* Problem statement
Among the entries below, find the line with "Next specify each" and the line with "client and server.". Return exactly those lines and every line between them, but no pictures.

* Material to process
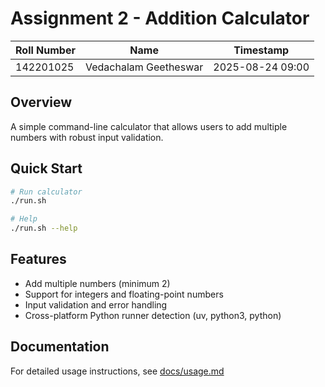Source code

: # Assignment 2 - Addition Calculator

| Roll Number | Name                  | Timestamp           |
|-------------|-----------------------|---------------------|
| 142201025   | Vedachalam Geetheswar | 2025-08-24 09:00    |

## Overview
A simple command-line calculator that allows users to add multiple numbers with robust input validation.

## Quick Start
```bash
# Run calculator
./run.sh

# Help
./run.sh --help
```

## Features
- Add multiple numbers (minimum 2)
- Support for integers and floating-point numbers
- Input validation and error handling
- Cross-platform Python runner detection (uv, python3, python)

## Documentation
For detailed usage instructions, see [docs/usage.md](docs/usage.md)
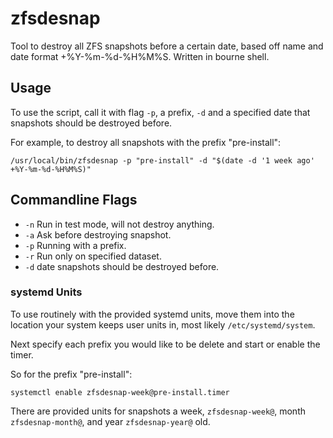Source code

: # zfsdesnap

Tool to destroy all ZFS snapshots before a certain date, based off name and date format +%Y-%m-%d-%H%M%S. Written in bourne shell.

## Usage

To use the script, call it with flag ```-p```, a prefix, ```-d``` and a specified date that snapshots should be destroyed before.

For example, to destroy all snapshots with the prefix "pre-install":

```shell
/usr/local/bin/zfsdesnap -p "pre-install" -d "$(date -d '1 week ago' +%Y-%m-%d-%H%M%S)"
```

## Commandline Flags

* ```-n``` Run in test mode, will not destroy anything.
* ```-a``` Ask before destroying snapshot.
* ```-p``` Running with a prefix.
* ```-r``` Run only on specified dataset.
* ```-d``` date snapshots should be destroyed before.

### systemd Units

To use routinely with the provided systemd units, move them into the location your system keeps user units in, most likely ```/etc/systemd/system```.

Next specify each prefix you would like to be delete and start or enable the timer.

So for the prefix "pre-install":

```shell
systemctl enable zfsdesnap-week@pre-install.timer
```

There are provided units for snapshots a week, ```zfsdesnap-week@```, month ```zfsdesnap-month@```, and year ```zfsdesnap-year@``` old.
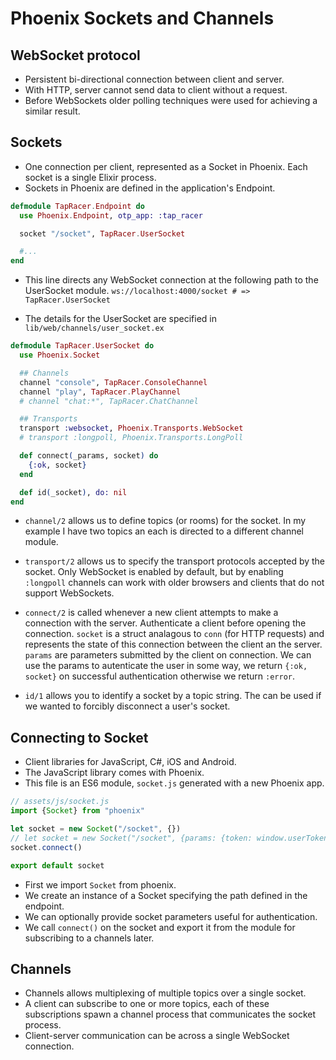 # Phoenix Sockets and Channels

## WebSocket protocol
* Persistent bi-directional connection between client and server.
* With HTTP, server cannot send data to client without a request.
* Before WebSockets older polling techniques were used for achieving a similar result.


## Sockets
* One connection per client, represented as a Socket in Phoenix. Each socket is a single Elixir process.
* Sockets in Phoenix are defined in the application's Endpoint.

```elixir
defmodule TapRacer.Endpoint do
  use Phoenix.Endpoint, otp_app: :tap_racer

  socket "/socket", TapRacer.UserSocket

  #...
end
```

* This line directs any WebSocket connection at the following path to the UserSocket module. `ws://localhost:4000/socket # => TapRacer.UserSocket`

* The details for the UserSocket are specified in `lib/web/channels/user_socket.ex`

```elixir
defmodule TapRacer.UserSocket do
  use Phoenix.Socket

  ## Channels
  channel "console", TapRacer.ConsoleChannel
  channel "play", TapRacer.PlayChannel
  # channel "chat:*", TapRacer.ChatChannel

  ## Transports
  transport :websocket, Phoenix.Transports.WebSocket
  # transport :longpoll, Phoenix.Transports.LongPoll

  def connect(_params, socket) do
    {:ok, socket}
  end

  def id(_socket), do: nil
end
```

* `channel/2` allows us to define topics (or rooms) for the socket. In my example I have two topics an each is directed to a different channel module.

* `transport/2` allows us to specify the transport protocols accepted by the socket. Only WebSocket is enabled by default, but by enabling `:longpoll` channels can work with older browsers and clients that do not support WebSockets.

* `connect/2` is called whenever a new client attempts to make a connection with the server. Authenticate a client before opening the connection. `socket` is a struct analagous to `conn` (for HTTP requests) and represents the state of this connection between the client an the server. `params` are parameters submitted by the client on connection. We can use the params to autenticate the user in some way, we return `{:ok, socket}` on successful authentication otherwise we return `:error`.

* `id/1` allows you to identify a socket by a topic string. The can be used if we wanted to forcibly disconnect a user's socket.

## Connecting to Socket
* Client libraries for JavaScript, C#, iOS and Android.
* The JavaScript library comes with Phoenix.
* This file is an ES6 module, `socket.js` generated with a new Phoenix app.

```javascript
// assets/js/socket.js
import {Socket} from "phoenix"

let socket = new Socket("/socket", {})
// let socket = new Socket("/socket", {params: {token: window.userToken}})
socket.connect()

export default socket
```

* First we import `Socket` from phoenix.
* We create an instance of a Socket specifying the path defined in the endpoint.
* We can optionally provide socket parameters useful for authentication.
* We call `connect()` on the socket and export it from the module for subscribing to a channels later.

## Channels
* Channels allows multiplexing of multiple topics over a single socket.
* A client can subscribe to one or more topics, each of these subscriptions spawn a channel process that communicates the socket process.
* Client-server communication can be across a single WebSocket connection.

* Result of this task
Next specify each prefix you would like to be delete and start or enable the timer.

So for the prefix "pre-install":

```shell
systemctl enable zfsdesnap-week@pre-install.timer
```

There are provided units for snapshots a week, ```zfsdesnap-week@```, month ```zfsdesnap-month@```, and year ```zfsdesnap-year@``` old.
 # Phoenix Sockets and Channels

## WebSocket protocol
* Persistent bi-directional connection between client and server.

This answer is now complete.